Global oil industry's retrenchment tops a staggering $1 trillion

The collapse in crude prices is turning into a trillion-dollar retrenchment for the global oil industry.

That's the latest tally from energy researchers at Wood MacKenzie, which tracks capital investment by oil and gas producers around the world.

"Virtually every oil-producing country has seen some form of capex cuts" since oil prices collapsed in late 2014, according to analyst Malcolm Dickson.

The deepest cuts since that time have come in the United States, where the overall forecast for capital investment this year and next in the lower 48 states has been cut in half, falling by $125 billion, he said in a recent note to clients. That's mostly the result of a sharp pullback in drilling, with rig counts now at about half last year's levels.

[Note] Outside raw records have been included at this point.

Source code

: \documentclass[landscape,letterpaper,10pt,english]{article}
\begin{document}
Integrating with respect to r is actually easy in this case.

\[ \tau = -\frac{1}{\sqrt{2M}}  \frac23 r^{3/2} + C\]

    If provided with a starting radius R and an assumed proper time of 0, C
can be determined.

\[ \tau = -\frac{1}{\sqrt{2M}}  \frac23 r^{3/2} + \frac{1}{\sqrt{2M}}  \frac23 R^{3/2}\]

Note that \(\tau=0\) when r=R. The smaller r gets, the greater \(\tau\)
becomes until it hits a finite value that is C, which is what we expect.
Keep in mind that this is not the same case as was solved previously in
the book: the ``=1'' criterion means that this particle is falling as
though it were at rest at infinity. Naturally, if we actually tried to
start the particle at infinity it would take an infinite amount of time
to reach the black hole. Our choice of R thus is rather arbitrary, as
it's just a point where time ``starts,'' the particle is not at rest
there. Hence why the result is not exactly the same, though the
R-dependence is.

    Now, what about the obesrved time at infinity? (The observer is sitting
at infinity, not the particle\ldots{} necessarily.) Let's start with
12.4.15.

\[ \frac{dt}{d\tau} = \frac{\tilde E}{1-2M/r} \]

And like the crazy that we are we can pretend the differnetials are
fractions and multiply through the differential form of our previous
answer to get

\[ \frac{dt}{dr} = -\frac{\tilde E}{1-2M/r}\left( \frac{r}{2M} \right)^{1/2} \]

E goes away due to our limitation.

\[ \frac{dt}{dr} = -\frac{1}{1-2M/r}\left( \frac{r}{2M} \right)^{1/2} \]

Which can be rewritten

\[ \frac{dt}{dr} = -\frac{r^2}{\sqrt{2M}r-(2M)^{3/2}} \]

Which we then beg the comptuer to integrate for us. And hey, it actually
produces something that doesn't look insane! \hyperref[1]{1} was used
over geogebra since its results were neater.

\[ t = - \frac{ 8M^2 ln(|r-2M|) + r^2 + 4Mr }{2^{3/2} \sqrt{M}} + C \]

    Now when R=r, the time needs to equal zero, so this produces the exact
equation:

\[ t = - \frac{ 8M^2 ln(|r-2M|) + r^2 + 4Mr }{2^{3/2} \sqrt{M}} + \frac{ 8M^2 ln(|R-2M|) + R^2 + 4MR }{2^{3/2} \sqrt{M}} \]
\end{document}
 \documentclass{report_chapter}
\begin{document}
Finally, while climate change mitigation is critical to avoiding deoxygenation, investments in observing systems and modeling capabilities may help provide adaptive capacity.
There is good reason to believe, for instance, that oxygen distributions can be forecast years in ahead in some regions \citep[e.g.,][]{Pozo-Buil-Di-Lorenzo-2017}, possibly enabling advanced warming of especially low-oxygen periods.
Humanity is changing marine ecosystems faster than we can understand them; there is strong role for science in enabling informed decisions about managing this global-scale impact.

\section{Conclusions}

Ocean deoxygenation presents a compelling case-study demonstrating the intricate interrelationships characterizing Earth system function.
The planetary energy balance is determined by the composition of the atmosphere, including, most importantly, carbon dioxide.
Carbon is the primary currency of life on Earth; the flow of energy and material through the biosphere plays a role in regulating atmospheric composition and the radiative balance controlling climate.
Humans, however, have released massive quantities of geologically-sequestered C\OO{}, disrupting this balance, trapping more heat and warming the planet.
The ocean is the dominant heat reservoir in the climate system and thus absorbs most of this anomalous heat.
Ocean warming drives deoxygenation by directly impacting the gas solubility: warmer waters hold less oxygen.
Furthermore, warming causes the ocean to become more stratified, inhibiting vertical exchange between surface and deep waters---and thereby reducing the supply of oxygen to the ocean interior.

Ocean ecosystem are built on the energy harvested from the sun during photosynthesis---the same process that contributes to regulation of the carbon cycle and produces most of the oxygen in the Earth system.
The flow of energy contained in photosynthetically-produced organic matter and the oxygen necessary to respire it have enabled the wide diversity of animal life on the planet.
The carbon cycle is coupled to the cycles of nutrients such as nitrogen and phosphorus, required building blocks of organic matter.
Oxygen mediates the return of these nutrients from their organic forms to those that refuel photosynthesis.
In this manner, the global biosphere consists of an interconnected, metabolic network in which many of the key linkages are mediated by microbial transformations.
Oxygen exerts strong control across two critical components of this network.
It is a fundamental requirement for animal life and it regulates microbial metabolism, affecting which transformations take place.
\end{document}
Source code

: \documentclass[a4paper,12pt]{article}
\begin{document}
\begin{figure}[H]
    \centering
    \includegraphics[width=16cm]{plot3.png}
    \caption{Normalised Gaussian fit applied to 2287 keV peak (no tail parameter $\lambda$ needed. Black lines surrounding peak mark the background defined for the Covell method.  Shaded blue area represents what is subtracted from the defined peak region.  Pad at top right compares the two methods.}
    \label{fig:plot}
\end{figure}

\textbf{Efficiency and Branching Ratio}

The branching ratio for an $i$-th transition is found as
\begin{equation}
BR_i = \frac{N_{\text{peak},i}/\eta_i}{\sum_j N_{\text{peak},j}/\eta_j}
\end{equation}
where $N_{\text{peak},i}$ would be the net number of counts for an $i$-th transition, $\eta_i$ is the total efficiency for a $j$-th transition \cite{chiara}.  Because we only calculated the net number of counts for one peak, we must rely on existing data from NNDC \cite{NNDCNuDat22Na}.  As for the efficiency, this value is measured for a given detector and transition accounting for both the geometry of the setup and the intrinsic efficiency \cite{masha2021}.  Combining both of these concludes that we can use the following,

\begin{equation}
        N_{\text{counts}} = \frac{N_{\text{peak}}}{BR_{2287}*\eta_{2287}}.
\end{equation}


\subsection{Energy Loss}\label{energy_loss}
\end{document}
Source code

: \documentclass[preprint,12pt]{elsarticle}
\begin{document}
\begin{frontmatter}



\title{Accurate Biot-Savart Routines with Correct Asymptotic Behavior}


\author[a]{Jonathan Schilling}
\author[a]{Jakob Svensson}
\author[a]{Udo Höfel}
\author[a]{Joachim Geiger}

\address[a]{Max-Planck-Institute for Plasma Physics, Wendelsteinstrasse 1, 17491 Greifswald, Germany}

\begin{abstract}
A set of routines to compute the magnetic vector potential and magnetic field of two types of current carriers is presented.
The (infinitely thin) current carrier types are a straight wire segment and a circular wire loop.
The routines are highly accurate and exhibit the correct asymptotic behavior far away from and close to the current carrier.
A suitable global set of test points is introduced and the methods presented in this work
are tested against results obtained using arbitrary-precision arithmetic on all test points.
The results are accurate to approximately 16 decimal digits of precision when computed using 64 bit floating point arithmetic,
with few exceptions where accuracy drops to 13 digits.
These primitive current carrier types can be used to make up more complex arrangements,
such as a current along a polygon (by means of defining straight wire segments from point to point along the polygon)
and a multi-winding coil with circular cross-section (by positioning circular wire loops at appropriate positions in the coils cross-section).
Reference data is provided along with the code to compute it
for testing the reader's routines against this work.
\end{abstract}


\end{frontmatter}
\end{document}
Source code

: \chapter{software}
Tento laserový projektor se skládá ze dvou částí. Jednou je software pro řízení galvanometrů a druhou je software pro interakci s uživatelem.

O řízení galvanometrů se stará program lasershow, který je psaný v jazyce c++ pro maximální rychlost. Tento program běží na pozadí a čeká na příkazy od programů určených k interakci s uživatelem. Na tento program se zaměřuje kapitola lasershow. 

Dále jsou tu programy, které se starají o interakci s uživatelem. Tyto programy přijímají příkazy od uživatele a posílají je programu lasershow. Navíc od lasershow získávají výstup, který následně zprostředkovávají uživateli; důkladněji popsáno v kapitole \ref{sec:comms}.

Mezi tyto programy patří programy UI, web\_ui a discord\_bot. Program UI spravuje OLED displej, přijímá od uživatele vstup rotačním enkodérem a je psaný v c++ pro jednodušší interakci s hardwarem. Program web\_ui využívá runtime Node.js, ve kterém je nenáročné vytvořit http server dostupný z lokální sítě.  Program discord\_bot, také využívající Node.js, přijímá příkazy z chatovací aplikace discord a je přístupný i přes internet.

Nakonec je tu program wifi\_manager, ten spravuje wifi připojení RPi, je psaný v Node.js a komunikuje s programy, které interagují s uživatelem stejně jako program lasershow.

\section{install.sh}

On the brighter side, costs have also fallen because the sharp cuts in drilling. For U.S. producers of so-called "unconventional" oil and gas — meaning those that involve fracking — costs in 2015 fell by 25 percent last year, and are expected to drop another 10 percent this year, according to Wood Mackenzie's models.

Spending and investment in the U.S. oil patch are expected to continue to drop this year as more companies struggle to turn a profit with oil prices stuck at less than half the level seen when many projects were started.

Last year, many oil producers were able to cushion the blow of falling prices by using hedged in the futures markets. But with oil markets now entering the third year since the global price crash, those hedges are expiring, leaving producers even more exposed to profit pressures.

It's not at all clear how long oil prices will remain at current levels, nor when or how far they will recover.

Lower prices and spending cuts have naturally trimmed worldwide production. Wood Mackenzie forecasts that global crude oil output thorough the rest of the decade will be some seven billion barrels lower than was expected before the oil price drop, or about 3 percent lower this year and 4 percent lower next year.

In a separate report, analysts at IHS recently cut their price forecast, noting that U.S. production has held up better than expected despite the drilling cuts. They also cited continued high OPEC production and weakening growth in global demand.

IHS expects U.S. oil and gas producers to continue to cut investment by another 35 percent this year, with those cuts bottoming later this year. But any recovery will be "long and drawn out," they said, with spending by the end of the decade still 28 percent below the 2014 peak.

Elsewhere in North America, IHS expects that spending by Canadian oil sands producers has been supported by ongoing projects, but those are seen reaching completion by the end of the decade.

Worldwide, more than $1 trillion has been cut from investment in oil and gas development projects planned through the rest of the decade, according Wood Mackenzie's research.

Russia has seen a big dropoff — 40 percent over the next two years in dollar terms, with much of that fall coming from the ruble's slide against the dollar. With its currency devalued, Russia now relies even more heavily on oil and gas production in order to produce revenues. In March, Russian oil output hit a post-Soviet high of nearly 11 million barrels a day

Major Middle East producers are also pumping hard to protect their market share. As a result, cuts in spending and investment have been less severe in that part of the world. Saudi Arabia, for example, plans no investment cuts this year or next, according to Wood MacKenzie.